[Data to examine — start]

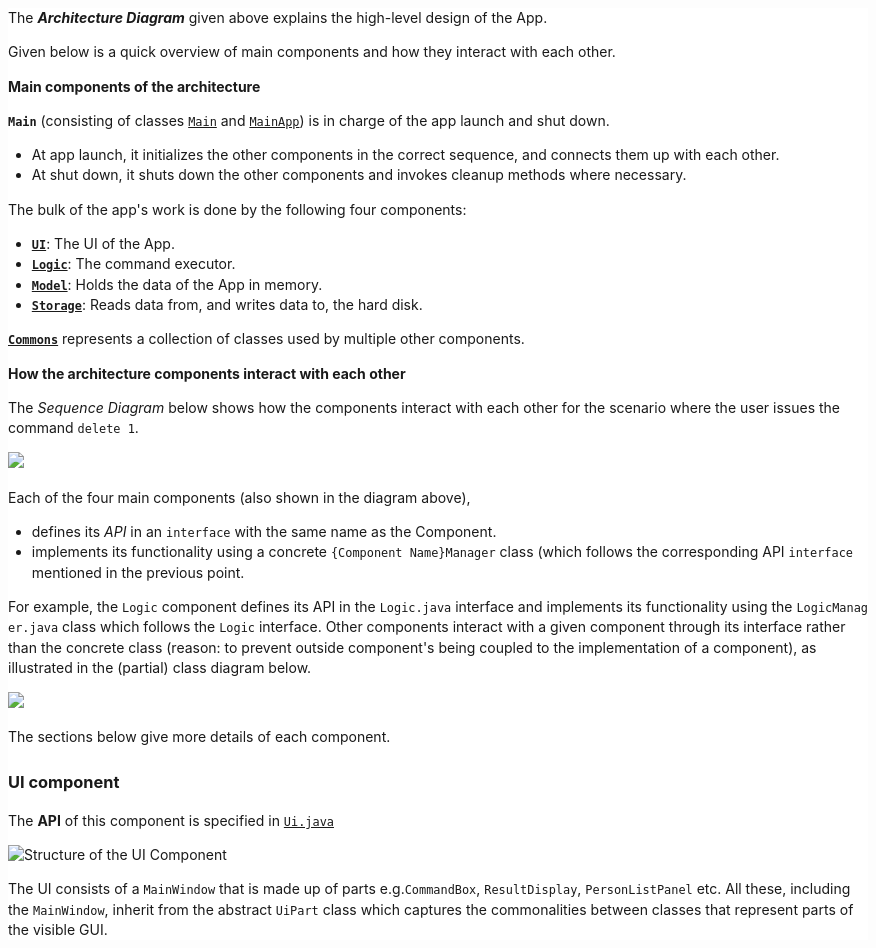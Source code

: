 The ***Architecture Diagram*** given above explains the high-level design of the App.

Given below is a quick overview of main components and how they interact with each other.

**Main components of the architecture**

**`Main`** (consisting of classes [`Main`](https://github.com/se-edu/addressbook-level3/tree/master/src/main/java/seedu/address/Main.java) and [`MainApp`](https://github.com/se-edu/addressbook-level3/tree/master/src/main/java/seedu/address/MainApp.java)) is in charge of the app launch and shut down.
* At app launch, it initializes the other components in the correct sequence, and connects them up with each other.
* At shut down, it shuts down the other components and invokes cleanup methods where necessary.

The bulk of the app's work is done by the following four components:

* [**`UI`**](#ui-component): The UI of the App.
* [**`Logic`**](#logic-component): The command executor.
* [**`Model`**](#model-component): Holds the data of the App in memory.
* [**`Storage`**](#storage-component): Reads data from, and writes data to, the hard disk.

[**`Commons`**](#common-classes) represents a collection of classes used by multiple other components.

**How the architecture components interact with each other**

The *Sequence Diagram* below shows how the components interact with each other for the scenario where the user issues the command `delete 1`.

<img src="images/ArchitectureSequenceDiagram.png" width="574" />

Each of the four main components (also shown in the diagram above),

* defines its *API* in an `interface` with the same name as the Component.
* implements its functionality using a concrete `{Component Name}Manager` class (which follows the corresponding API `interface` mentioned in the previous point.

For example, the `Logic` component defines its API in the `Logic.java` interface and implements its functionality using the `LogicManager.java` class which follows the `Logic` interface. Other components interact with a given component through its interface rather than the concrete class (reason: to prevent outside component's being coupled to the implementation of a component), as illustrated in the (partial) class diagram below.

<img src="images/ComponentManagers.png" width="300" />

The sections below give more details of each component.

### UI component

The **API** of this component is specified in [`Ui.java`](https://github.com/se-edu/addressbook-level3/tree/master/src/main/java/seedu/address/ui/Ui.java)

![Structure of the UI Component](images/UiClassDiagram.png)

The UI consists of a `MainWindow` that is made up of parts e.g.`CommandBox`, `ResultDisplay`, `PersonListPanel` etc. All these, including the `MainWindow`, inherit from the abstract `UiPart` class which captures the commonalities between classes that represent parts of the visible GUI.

[Data to examine — finish]

■ Work instruction
Within the data, how many lines hold the string "above"? Answer with the number and nothing more.

■ Problem solution
2